**** Supplied data ****
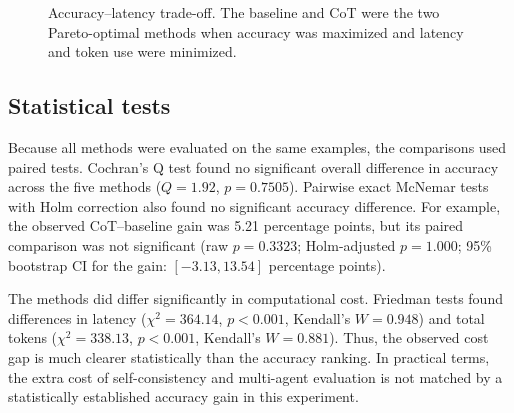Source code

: \documentclass[10pt]{article}
\begin{document}
\begin{figure}[ht]
\centering
{}
\caption{Accuracy--latency trade-off. The baseline and CoT were the two Pareto-optimal methods when accuracy was maximized and latency and token use were minimized.}
\label{fig:tradeoff}
\end{figure}

\subsection{Statistical tests}
Because all methods were evaluated on the same examples, the comparisons used paired tests. Cochran's Q test found no significant overall difference in accuracy across the five methods ($Q=1.92$, $p=0.7505$). Pairwise exact McNemar tests with Holm correction also found no significant accuracy difference. For example, the observed CoT--baseline gain was 5.21 percentage points, but its paired comparison was not significant (raw $p=0.3323$; Holm-adjusted $p=1.000$; 95\% bootstrap CI for the gain: $[-3.13, 13.54]$ percentage points).

The methods did differ significantly in computational cost. Friedman tests found differences in latency ($\chi^2=364.14$, $p<0.001$, Kendall's $W=0.948$) and total tokens ($\chi^2=338.13$, $p<0.001$, Kendall's $W=0.881$). Thus, the observed cost gap is much clearer statistically than the accuracy ranking. In practical terms, the extra cost of self-consistency and multi-agent evaluation is not matched by a statistically established accuracy gain in this experiment.
\end{document}
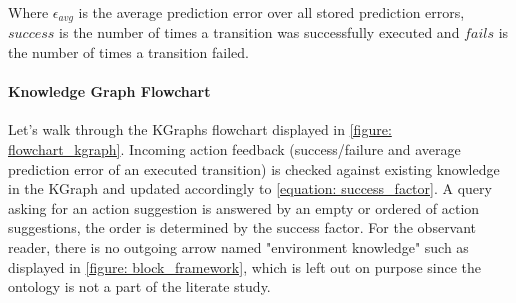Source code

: Where $\epsilon_{avg}$ is the average prediction error over all stored prediction errors, $success$ is the number of times a transition was successfully executed and $fails$ is the number of times a transition failed. \\

\paragraph{Knowledge Graph Flowchart}
Let's walk through the KGraphs flowchart displayed in \cref{figure: flowchart_kgraph}. Incoming action feedback (success/failure and average prediction error of an executed transition) is checked against existing knowledge in the KGraph and updated accordingly to \cref{equation: success_factor}. A query asking for an action suggestion is answered by an empty or ordered of action suggestions, the order is determined by the success factor. For the observant reader, there is no outgoing arrow named "environment knowledge" such as displayed in \cref{figure: block_framework}, which is left out on purpose since the ontology is not a part of the literate study. 


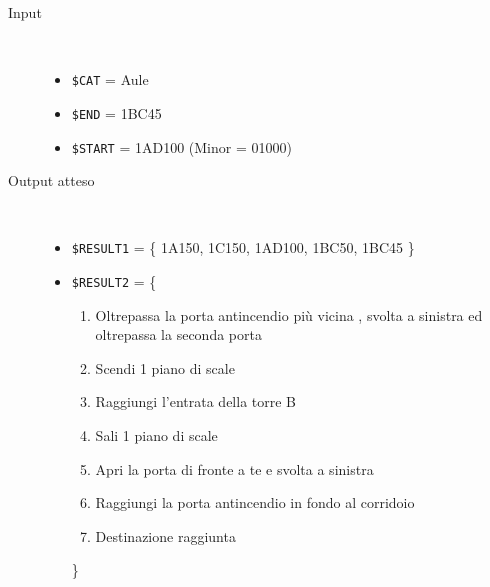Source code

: \documentclass[../../SperimentazioniPratiche.tex]{subfiles}
\begin{document}
			\begin{tcolorbox}[fonttitle=\bfseries, 
								adjusted title={\Large Prova 1C.2}, 
								breakable, 
								sharp corners=south,
								colback=white, 
								colframe=white!60!black]
								
				\begin{description}%
				
					\item[Input] \ \par 
        				\begin{itemize}
        					\item \verb|$CAT| = Aule
							\item \verb|$END| = 1BC45
							\item \verb|$START| = 1AD100 (Minor = 01000)
        				\end{itemize}
        				
        			\tcbline 
        				
        			\item[Output atteso] \ \par
        				\begin{itemize}
        				
        					\item \verb|$RESULT1| = \{
        						1A150, 1C150, 1AD100, 1BC50, 1BC45
        					\}
        				
        					\item \verb|$RESULT2| = \{
        					\begin{enumerate}
        						\item Oltrepassa la porta antincendio più vicina , svolta a sinistra ed oltrepassa la seconda porta
        						\item Scendi 1 piano di scale
        						\item Raggiungi l'entrata della torre B
        						\item Sali 1 piano di scale
        						\item Apri la porta di fronte a te e svolta a sinistra
        						\item Raggiungi la porta antincendio in fondo al corridoio
        						\item Destinazione raggiunta
        					\end{enumerate}
        					\}
        					
        				\end{itemize}

					\tcbline				
        				

\end{description}
\end{tcolorbox}
\end{document}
****
[Problem] Leave the pictures out and reproduce all of the records exactly.

[Completed task]
Source code

: \documentclass[10pt]{article}
\begin{document}
\begin{figure}[ht]
\centering
{}
\caption{Accuracy--latency trade-off. The baseline and CoT were the two Pareto-optimal methods when accuracy was maximized and latency and token use were minimized.}
\label{fig:tradeoff}
\end{figure}

\subsection{Statistical tests}
Because all methods were evaluated on the same examples, the comparisons used paired tests. Cochran's Q test found no significant overall difference in accuracy across the five methods ($Q=1.92$, $p=0.7505$). Pairwise exact McNemar tests with Holm correction also found no significant accuracy difference. For example, the observed CoT--baseline gain was 5.21 percentage points, but its paired comparison was not significant (raw $p=0.3323$; Holm-adjusted $p=1.000$; 95\% bootstrap CI for the gain: $[-3.13, 13.54]$ percentage points).

The methods did differ significantly in computational cost. Friedman tests found differences in latency ($\chi^2=364.14$, $p<0.001$, Kendall's $W=0.948$) and total tokens ($\chi^2=338.13$, $p<0.001$, Kendall's $W=0.881$). Thus, the observed cost gap is much clearer statistically than the accuracy ranking. In practical terms, the extra cost of self-consistency and multi-agent evaluation is not matched by a statistically established accuracy gain in this experiment.
\end{document}
Source code

: Where $\epsilon_{avg}$ is the average prediction error over all stored prediction errors, $success$ is the number of times a transition was successfully executed and $fails$ is the number of times a transition failed. \\

\paragraph{Knowledge Graph Flowchart}
Let's walk through the KGraphs flowchart displayed in \cref{figure: flowchart_kgraph}. Incoming action feedback (success/failure and average prediction error of an executed transition) is checked against existing knowledge in the KGraph and updated accordingly to \cref{equation: success_factor}. A query asking for an action suggestion is answered by an empty or ordered of action suggestions, the order is determined by the success factor. For the observant reader, there is no outgoing arrow named "environment knowledge" such as displayed in \cref{figure: block_framework}, which is left out on purpose since the ontology is not a part of the literate study. 


Source code

: \documentclass[../../SperimentazioniPratiche.tex]{subfiles}
\begin{document}
			\begin{tcolorbox}[fonttitle=\bfseries, 
								adjusted title={\Large Prova 1C.2}, 
								breakable, 
								sharp corners=south,
								colback=white, 
								colframe=white!60!black]
								
				\begin{description}%
				
					\item[Input] \ \par 
        				\begin{itemize}
        					\item \verb|$CAT| = Aule
							\item \verb|$END| = 1BC45
							\item \verb|$START| = 1AD100 (Minor = 01000)
        				\end{itemize}
        				
        			\tcbline 
        				
        			\item[Output atteso] \ \par
        				\begin{itemize}
        				
        					\item \verb|$RESULT1| = \{
        						1A150, 1C150, 1AD100, 1BC50, 1BC45
        					\}
        				
        					\item \verb|$RESULT2| = \{
        					\begin{enumerate}
        						\item Oltrepassa la porta antincendio più vicina , svolta a sinistra ed oltrepassa la seconda porta
        						\item Scendi 1 piano di scale
        						\item Raggiungi l'entrata della torre B
        						\item Sali 1 piano di scale
        						\item Apri la porta di fronte a te e svolta a sinistra
        						\item Raggiungi la porta antincendio in fondo al corridoio
        						\item Destinazione raggiunta
        					\end{enumerate}
        					\}
        					
        				\end{itemize}

					\tcbline				
        				

\end{description}
\end{tcolorbox}
\end{document}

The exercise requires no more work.